The string "coding" may appear in lines of the entries below. Report how many lines hold it, with only the number.

DATA SUPPLIED Block Start

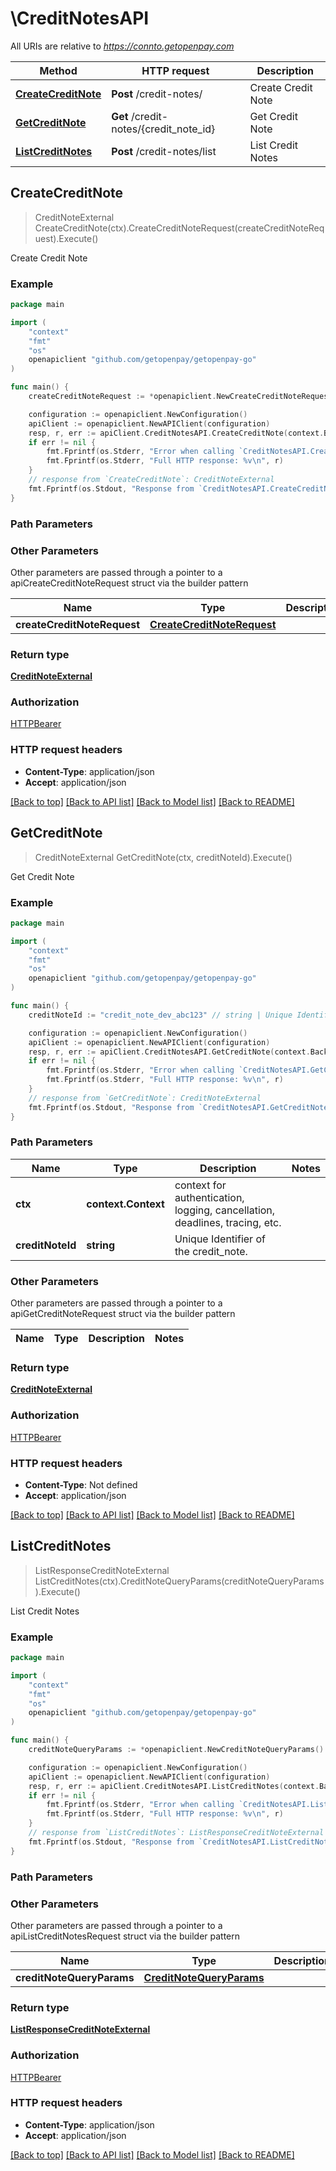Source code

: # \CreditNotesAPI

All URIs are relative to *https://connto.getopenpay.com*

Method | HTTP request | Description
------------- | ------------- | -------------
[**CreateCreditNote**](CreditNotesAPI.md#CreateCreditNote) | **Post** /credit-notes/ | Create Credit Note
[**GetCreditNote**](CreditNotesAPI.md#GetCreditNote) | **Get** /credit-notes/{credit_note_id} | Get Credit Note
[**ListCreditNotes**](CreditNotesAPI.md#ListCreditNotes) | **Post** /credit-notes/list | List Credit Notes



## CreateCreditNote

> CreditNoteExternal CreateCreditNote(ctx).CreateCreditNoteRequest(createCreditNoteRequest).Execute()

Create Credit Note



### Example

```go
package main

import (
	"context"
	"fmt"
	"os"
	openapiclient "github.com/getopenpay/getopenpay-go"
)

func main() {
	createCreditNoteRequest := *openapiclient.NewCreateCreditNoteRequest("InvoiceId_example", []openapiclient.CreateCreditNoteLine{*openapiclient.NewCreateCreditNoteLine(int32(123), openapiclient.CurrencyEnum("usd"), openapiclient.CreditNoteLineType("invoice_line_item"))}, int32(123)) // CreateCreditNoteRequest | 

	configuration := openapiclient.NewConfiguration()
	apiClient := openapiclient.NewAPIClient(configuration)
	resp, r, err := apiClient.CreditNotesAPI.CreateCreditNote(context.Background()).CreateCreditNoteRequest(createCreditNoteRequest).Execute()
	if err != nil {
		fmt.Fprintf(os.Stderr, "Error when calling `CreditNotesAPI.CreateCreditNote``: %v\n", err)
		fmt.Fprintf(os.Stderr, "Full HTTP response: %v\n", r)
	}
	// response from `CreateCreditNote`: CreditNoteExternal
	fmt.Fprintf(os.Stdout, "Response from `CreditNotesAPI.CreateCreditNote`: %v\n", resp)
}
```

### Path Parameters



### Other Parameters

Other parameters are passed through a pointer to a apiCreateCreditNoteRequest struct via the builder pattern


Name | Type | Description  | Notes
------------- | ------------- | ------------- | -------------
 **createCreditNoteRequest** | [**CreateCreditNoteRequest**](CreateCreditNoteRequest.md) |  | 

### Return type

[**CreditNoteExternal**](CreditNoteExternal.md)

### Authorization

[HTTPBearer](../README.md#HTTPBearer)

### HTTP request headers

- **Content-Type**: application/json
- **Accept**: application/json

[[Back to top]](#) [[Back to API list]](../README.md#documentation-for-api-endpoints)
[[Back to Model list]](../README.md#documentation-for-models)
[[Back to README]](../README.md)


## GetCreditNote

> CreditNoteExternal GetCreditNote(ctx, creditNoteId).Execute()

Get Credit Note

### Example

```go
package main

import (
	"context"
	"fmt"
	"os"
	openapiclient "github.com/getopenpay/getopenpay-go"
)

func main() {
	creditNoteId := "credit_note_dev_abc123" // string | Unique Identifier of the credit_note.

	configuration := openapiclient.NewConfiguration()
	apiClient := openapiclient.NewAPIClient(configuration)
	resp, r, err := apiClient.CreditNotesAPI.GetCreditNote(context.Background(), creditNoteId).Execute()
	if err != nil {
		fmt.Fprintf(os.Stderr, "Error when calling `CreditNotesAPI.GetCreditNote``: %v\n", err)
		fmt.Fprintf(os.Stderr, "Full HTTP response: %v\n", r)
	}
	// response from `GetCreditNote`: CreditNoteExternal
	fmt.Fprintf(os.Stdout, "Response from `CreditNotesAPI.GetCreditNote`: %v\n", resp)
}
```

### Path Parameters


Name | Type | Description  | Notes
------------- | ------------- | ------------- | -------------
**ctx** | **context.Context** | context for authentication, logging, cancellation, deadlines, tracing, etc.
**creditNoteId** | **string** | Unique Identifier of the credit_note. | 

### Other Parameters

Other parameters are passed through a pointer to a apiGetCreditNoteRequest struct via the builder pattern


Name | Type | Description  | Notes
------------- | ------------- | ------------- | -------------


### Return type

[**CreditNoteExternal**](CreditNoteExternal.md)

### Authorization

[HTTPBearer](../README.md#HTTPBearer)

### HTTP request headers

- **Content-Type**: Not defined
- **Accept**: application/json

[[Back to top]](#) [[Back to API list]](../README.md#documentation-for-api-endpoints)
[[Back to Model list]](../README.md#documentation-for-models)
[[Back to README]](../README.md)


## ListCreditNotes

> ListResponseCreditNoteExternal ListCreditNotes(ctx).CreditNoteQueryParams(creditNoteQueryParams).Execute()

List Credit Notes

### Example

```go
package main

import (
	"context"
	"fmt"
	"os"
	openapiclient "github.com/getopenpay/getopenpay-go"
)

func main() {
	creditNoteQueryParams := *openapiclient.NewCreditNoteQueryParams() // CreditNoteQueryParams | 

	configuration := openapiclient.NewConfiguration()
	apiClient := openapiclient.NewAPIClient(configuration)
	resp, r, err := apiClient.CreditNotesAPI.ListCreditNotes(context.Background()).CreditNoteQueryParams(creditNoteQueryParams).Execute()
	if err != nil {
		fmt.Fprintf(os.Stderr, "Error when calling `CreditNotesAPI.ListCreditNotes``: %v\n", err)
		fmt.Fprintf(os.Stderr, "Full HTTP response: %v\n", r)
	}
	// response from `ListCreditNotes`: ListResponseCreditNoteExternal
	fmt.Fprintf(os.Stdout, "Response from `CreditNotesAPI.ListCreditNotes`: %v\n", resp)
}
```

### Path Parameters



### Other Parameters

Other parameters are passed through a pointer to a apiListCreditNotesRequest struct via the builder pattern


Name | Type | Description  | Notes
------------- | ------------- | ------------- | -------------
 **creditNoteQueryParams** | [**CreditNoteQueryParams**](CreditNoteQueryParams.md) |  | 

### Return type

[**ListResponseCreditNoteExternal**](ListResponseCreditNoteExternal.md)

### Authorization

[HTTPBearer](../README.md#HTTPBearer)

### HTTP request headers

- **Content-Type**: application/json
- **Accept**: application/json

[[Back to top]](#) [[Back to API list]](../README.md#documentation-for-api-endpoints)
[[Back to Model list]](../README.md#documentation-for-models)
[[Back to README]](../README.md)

DATA SUPPLIED Block End
DATA SUPPLIED Block Start

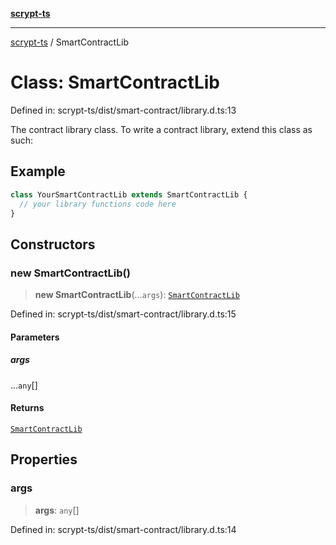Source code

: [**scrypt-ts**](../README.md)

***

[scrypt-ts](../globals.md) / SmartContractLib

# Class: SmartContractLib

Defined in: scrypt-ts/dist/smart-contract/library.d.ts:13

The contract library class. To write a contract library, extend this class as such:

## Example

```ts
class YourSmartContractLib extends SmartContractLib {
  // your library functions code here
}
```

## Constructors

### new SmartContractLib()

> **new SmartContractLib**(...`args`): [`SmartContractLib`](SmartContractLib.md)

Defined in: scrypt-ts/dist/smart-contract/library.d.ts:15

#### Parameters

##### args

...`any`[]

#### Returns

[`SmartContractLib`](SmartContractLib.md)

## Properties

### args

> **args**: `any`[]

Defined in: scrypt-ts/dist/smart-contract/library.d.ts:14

DATA SUPPLIED Block End
DATA SUPPLIED Block Start

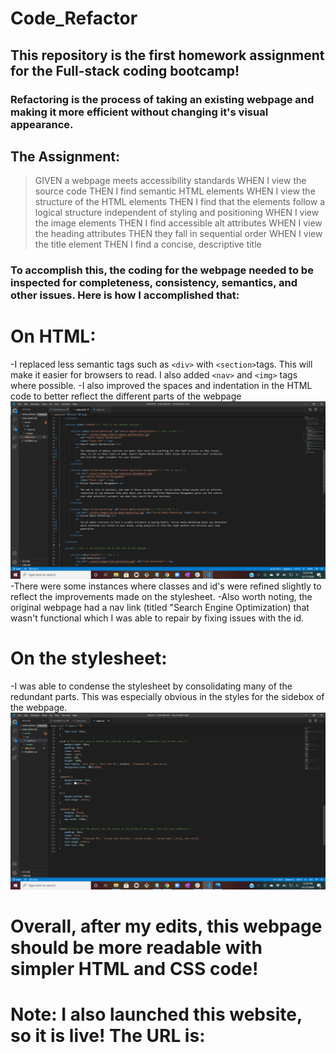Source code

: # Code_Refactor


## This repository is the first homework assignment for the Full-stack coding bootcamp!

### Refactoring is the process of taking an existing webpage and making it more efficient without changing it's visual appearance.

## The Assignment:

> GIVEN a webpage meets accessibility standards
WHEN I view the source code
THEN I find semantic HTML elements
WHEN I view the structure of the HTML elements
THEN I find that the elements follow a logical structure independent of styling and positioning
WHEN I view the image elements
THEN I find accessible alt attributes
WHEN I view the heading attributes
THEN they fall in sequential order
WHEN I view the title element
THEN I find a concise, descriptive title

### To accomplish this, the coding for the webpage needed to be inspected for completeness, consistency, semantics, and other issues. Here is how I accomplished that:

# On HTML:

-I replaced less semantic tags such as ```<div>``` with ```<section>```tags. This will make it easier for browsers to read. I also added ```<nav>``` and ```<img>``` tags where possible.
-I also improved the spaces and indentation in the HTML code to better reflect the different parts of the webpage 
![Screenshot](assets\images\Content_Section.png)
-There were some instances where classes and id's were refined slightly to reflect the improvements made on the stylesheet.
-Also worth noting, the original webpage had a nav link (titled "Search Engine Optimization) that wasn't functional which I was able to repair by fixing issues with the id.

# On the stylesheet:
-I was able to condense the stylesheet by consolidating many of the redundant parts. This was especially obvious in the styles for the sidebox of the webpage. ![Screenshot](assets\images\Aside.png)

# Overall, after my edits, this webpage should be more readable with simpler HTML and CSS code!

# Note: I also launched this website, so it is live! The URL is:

DATA SUPPLIED Block End

## TASK ANSWER
2